● Activity
Your output must reproduce all the records below precisely and contain no pictures.

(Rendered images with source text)
= = = = = = =
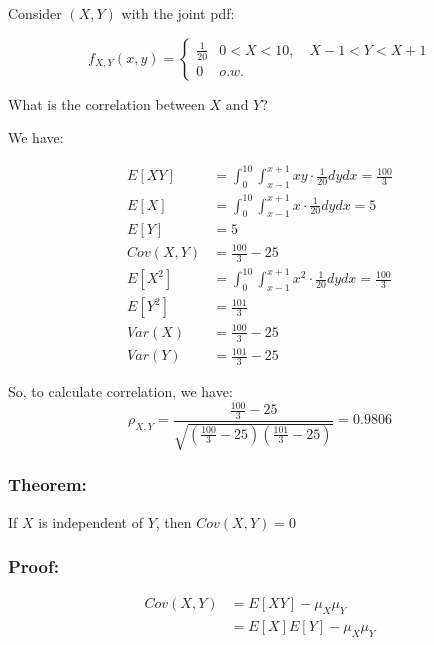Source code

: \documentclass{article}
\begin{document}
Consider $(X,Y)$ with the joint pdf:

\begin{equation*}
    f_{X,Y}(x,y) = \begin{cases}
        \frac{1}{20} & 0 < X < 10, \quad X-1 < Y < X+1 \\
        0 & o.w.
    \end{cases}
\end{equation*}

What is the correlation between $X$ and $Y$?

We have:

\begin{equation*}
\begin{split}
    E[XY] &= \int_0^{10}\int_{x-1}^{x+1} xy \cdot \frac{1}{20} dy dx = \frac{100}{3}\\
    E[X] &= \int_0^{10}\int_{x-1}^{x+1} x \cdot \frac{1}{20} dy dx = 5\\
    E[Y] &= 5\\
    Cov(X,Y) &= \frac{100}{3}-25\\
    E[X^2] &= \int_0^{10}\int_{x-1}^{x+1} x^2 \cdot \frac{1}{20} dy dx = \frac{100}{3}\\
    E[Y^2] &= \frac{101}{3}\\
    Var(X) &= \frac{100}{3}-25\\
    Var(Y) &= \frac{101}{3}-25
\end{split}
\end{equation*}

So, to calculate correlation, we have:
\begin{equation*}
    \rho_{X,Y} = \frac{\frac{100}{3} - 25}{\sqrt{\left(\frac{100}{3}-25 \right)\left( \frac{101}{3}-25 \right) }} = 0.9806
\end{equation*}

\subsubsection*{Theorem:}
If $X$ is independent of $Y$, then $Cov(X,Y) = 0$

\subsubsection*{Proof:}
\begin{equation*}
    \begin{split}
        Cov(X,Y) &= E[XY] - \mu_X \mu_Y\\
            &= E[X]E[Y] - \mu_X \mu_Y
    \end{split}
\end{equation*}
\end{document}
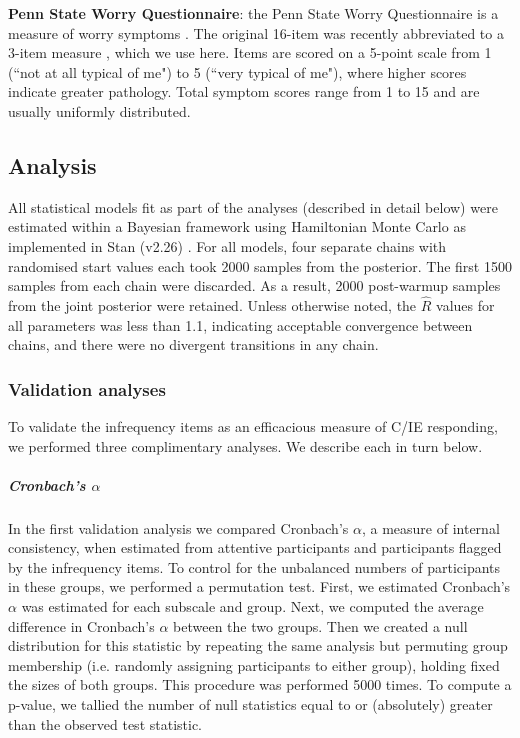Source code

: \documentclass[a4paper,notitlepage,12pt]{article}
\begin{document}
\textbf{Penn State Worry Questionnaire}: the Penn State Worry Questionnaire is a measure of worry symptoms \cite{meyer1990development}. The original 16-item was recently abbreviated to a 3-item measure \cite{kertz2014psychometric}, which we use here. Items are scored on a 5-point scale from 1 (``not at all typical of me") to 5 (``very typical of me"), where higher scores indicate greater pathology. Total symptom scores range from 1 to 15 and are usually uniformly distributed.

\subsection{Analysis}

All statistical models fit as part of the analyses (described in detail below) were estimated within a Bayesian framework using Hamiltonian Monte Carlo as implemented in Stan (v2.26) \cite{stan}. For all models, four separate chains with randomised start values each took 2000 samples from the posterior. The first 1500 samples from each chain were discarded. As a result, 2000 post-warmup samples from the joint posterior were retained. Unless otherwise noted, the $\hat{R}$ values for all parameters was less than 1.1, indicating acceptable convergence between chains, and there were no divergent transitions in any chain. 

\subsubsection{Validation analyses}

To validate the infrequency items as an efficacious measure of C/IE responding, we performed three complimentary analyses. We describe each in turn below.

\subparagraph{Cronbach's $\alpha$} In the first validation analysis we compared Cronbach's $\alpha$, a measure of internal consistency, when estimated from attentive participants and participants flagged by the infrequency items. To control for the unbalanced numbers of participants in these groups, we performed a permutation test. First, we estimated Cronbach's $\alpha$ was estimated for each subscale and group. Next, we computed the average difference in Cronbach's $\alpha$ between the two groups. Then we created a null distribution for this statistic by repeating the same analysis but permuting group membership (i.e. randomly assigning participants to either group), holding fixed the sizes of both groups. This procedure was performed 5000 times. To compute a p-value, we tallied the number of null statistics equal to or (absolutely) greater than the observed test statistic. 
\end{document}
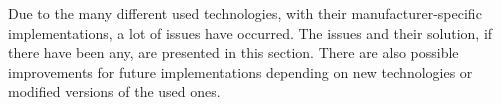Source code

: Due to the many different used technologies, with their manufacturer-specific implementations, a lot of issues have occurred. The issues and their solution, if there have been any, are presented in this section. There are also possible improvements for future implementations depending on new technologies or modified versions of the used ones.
= = = = = = =
● Exercise solution
Source code

: \documentclass{article}
\begin{document}
Consider $(X,Y)$ with the joint pdf:

\begin{equation*}
    f_{X,Y}(x,y) = \begin{cases}
        \frac{1}{20} & 0 < X < 10, \quad X-1 < Y < X+1 \\
        0 & o.w.
    \end{cases}
\end{equation*}

What is the correlation between $X$ and $Y$?

We have:

\begin{equation*}
\begin{split}
    E[XY] &= \int_0^{10}\int_{x-1}^{x+1} xy \cdot \frac{1}{20} dy dx = \frac{100}{3}\\
    E[X] &= \int_0^{10}\int_{x-1}^{x+1} x \cdot \frac{1}{20} dy dx = 5\\
    E[Y] &= 5\\
    Cov(X,Y) &= \frac{100}{3}-25\\
    E[X^2] &= \int_0^{10}\int_{x-1}^{x+1} x^2 \cdot \frac{1}{20} dy dx = \frac{100}{3}\\
    E[Y^2] &= \frac{101}{3}\\
    Var(X) &= \frac{100}{3}-25\\
    Var(Y) &= \frac{101}{3}-25
\end{split}
\end{equation*}

So, to calculate correlation, we have:
\begin{equation*}
    \rho_{X,Y} = \frac{\frac{100}{3} - 25}{\sqrt{\left(\frac{100}{3}-25 \right)\left( \frac{101}{3}-25 \right) }} = 0.9806
\end{equation*}

\subsubsection*{Theorem:}
If $X$ is independent of $Y$, then $Cov(X,Y) = 0$

\subsubsection*{Proof:}
\begin{equation*}
    \begin{split}
        Cov(X,Y) &= E[XY] - \mu_X \mu_Y\\
            &= E[X]E[Y] - \mu_X \mu_Y
    \end{split}
\end{equation*}
\end{document}
Source code

: \documentclass[a4paper,notitlepage,12pt]{article}
\begin{document}
\textbf{Penn State Worry Questionnaire}: the Penn State Worry Questionnaire is a measure of worry symptoms \cite{meyer1990development}. The original 16-item was recently abbreviated to a 3-item measure \cite{kertz2014psychometric}, which we use here. Items are scored on a 5-point scale from 1 (``not at all typical of me") to 5 (``very typical of me"), where higher scores indicate greater pathology. Total symptom scores range from 1 to 15 and are usually uniformly distributed.

\subsection{Analysis}

All statistical models fit as part of the analyses (described in detail below) were estimated within a Bayesian framework using Hamiltonian Monte Carlo as implemented in Stan (v2.26) \cite{stan}. For all models, four separate chains with randomised start values each took 2000 samples from the posterior. The first 1500 samples from each chain were discarded. As a result, 2000 post-warmup samples from the joint posterior were retained. Unless otherwise noted, the $\hat{R}$ values for all parameters was less than 1.1, indicating acceptable convergence between chains, and there were no divergent transitions in any chain. 

\subsubsection{Validation analyses}

To validate the infrequency items as an efficacious measure of C/IE responding, we performed three complimentary analyses. We describe each in turn below.

\subparagraph{Cronbach's $\alpha$} In the first validation analysis we compared Cronbach's $\alpha$, a measure of internal consistency, when estimated from attentive participants and participants flagged by the infrequency items. To control for the unbalanced numbers of participants in these groups, we performed a permutation test. First, we estimated Cronbach's $\alpha$ was estimated for each subscale and group. Next, we computed the average difference in Cronbach's $\alpha$ between the two groups. Then we created a null distribution for this statistic by repeating the same analysis but permuting group membership (i.e. randomly assigning participants to either group), holding fixed the sizes of both groups. This procedure was performed 5000 times. To compute a p-value, we tallied the number of null statistics equal to or (absolutely) greater than the observed test statistic. 
\end{document}
Source code

: Due to the many different used technologies, with their manufacturer-specific implementations, a lot of issues have occurred. The issues and their solution, if there have been any, are presented in this section. There are also possible improvements for future implementations depending on new technologies or modified versions of the used ones.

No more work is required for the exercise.